Using “underdrawings” for accurate text and numbers

I discovered a technique for generating reliable text and numbers in AI-generated images.

For example, the following image is considered impossible with state of the art image models. But I made this by combining deterministic image rendering with SVG and rich image transformation with Gemini 3.0 Pro:

To be clear, I’m no expert - this method came out of my exploring how I could print a big, visually rich 100-step challenge board for my kid, like this:

What’s the Problem?

If you’re not familiar, here’s a simple a/b test showing the results with and without this method.

text
Make an image of a game board with 50 stepping stones arranged in a spiral, winding counter-clockwise inward from start at the outside (1) to finish at the centre (50). Each stone is clearly numbered consecutively from 1 to 50. Style: claymation diorama, studio-lit, candy-bright, soft bokeh background.

❌ Gemini 3 Pro (without underdrawing)

As expected. Impressive at first glance but the details start to fall apart once you read the numbers more closely.

❌ ChatGPT Images 2 (without underdrawing)
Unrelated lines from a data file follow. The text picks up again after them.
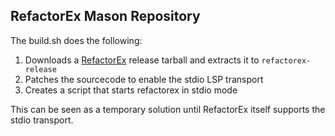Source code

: ## RefactorEx Mason Repository

The build.sh does the following:

1. Downloads a [RefactorEx](https://github.com/gp-pereira/refactorex) release
   tarball and extracts it to `refactorex-release`
2. Patches the sourcecode to enable the stdio LSP transport
3. Creates a script that starts refactorex in stdio mode

This can be seen as a temporary solution until RefactorEx itself supports the
stdio transport.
I was so impressed with ChatGPT-Images-2 release I expected it to get this so I was genuinely surprised to see it fail here.
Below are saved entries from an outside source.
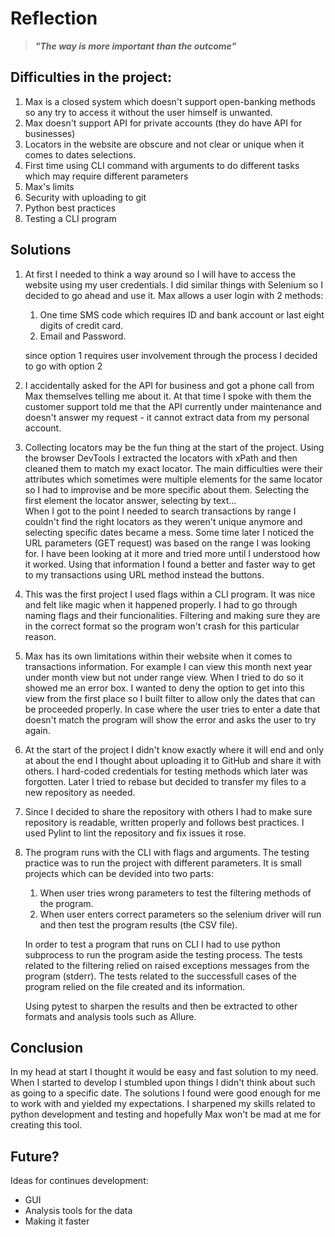 # Reflection

>__*"The way is more important than the outcome"*__

## Difficulties in the project:

1. Max is a closed system which doesn't support open-banking methods so any try to access it without the user himself is unwanted.
2. Max doesn't support API for private accounts (they do have API for businesses)
3. Locators in the website are obscure and not clear or unique when it comes to dates selections.
4. First time using CLI command with arguments to do different tasks which may require different parameters
5. Max's limits
6. Security with uploading to git
7. Python best practices
8. Testing a CLI program

## Solutions

1. At first I needed to think a way around so I will have to access the website using my user credentials. I did similar things with Selenium so I decided to go ahead and use it. Max allows a user login with 2 methods:
    1. One time SMS code which requires ID and bank account or last eight digits of credit card.
    2. Email and Password.

    since option 1 requires user involvement through the process I decided to go with option 2
2. I accidentally asked for the API for business and got a phone call from Max themselves telling me about it. At that time I spoke with them the customer support told me that the API currently under maintenance and doesn't answer my request - it cannot extract data from my personal account.
3. Collecting locators may be the fun thing at the start of the project. Using the browser DevTools I extracted the locators with xPath and then cleaned them to match my exact locator. The main difficulties were their attributes which sometimes were multiple elements for the same locator so I had to improvise and be more specific about them. Selecting the first element the locator answer, selecting by text... <br>
When I got to the point I needed to search transactions by range I couldn't find the right locators as they weren't unique anymore and selecting specific dates became a mess. Some time later I noticed the URL parameters (GET request) was based on the range I was looking for. I have been looking at it more and tried more until I understood how it worked. Using that information I found a better and faster way to get to my transactions using URL method instead the buttons.
4. This was the first project I used flags within a CLI program. It was nice and felt like magic when it happened properly. I had to go through naming flags and their funcionalities. Filtering and making sure they are in the correct format so the program won't crash for this particular reason.
5. Max has its own limitations within their website when it comes to transactions information. For example I can view this month next year under month view but not under range view. When I tried to do so it showed me an error box. I wanted to deny the option to get into this view from the first place so I built filter to allow only the dates that can be proceeded properly. In case where the user tries to enter a date that doesn't match the program will show the error and asks the user to try again.
6. At the start of the project I didn't know exactly where it will end and only at about the end I thought about uploading it to GitHub and share it with others. I hard-coded credentials for testing methods which later was forgotten. Later I tried to rebase but decided to transfer my files to a new repository as needed.
7. Since I decided to share the repository with others I had to make sure repository is readable, written properly and follows best practices.
I used Pylint to lint the repository and fix issues it rose.
8. The program runs with the CLI with flags and arguments. The testing practice was to run the project with different parameters. It is small projects which can be devided into two parts:
    1. When user tries wrong parameters to test the filtering methods of the program.
    2. When user enters correct parameters so the selenium driver will run and then test the program results (the CSV file).

    In order to test a program that runs on CLI I had to use python subprocess to run the program aside the testing process. The tests related to the filtering relied on raised exceptions messages from the program (stderr). The tests related to the successfull cases of the program relied on the file created and its information.

    Using pytest to sharpen the results and then be extracted to other formats and analysis tools such as Allure.


## Conclusion

In my head at start I thought it would be easy and fast solution to my need. When I started to develop I stumbled upon things I didn't think about such as going to a specific date. The solutions I found were good enough for me to work with and yielded my expectations. I sharpened my skills related to python development and testing and hopefully Max won't be mad at me for creating this tool.

## Future?

Ideas for continues development:

- GUI
- Analysis tools for the data
- Making it faster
✅ Gemini 3.0 Pro (with my underdrawing method)

Bingo. Correct numbers, correct number and sequencing of stones, correct spiral shape.

So how does it work?

The main insight comes from the idea that we have two different methods for programmatic image generation, one using deterministic, algorithmic computation and the other using neural networks:

  1. Code-based rendering (SVG, etc.) makes dry visuals but with excellent geometric precision
  2. Image-gen models make stunning visuals but with unreliable geometry and text

And thanks to multi-modal LLMs, we can use both together:

Draw outline first, then paint on top

This is conceptually similar to how underdrawings were used back in the day.

Example

Here are the steps I took (with best effort to retrieve the actual prompts used) so you can follow the process.

1. Generate the numbers and layout as an SVG

Prompt

markdown
Make an SVG of 80 numbered shapes in a 10×8 grid - starting 1 top-left, snaking back and forth row by row, ending at 80 in the bottom-left. Randomize the shapes between circle, oval, rounded square, and hexagon. Use a variety of fonts and sizes for the numbers. Put a title at the top that says "A Box of 80 Chocolates" with subtitle "Dear humans, thank you for the help with numbers, we can take it from here." No colour in the shapes, it should look like a wireframe of a box of chocolates, and we'll use Gemini next to add color.

2. Export a flat image

Gemini wouldn’t accept SVG, so I asked Claude to screenshot the SVG in the browser and we used the PNG version as the underdrawing.

3. Upload the PNG to Gemini 3 Pro and prompt the look you want while preserving the numbers

Prompt

markdown
Transform this image into a top-down photograph of an artisan chocolatier's box. Each piece is a chunky, hand-sculpted chocolate matching its outline — round truffles, square ganaches, triangular pralines, hexagonal bonbons. The 80 chocolates show a variety of finishes (matte cocoa dusting, glossy tempered shells, crackled chocolate, white-chocolate marbling, milk-chocolate ridges) and toppings (flaked sea salt, gold leaf, candied citrus, nuts, freeze-dried raspberry, edible petals). Each chocolate has its number debossed deep into the surface, exactly as-is. Title and subtitle preserved exactly, embossed on a paper card at the top of the box. Studio-lit, soft bokeh background.

That’s it

It’s pretty simple conceptually. And using claude/codex to write the SVG and make the image calls to Gemini makes this pretty fast.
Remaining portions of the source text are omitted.